ENTRIES PROVIDED.
####################
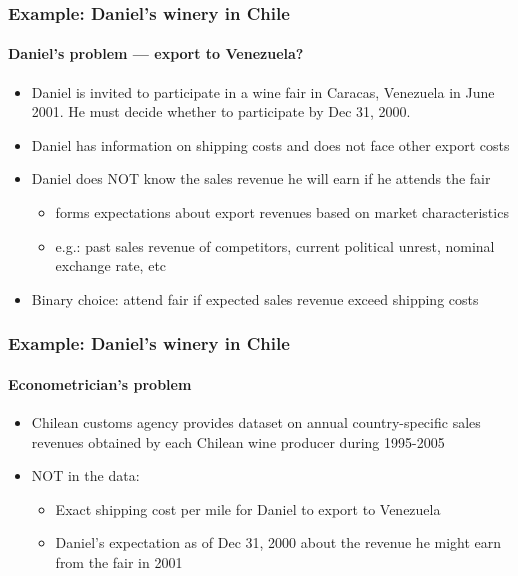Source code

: 
\begin{frame}
\frametitle{Example: Daniel's winery in Chile} \framesubtitle{Daniel's
problem --- export to Venezuela?}

\begin{itemize}
\item Daniel is invited to participate in a wine fair in Caracas, Venezuela
in June 2001. He must decide whether to participate by Dec 31, 2000.

\item Daniel has information on shipping costs and does not face other
export costs

\item Daniel does NOT know the sales revenue he will earn if he attends the
fair

\begin{itemize}
\item forms expectations about export revenues based on market
characteristics 

\item e.g.: past sales revenue of competitors, current political unrest,
nominal exchange rate, etc
\end{itemize}

\item Binary choice: attend fair if expected sales revenue exceed shipping
costs
\end{itemize}
\end{frame}


\begin{frame}
\frametitle{Example: Daniel's winery in Chile} %
\framesubtitle{Econometrician's problem}

\begin{itemize}
\item Chilean customs agency provides dataset on annual country-specific
sales revenues obtained by each Chilean wine producer during 1995-2005

\item NOT in the data: 

\begin{itemize}
\item Exact shipping cost per mile for Daniel to export to Venezuela 

\item Daniel's expectation as of Dec 31, 2000 about the revenue he might
earn from the fair in 2001 
\end{itemize}
\end{itemize}
\end{frame}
####################
PROBLEM TO SOLVE. Please copy out every line of the preceding listing that carries "earn".

ANSWER TO THIS TASK.
\item Daniel does NOT know the sales revenue he will earn if he attends the
earn from the fair in 2001 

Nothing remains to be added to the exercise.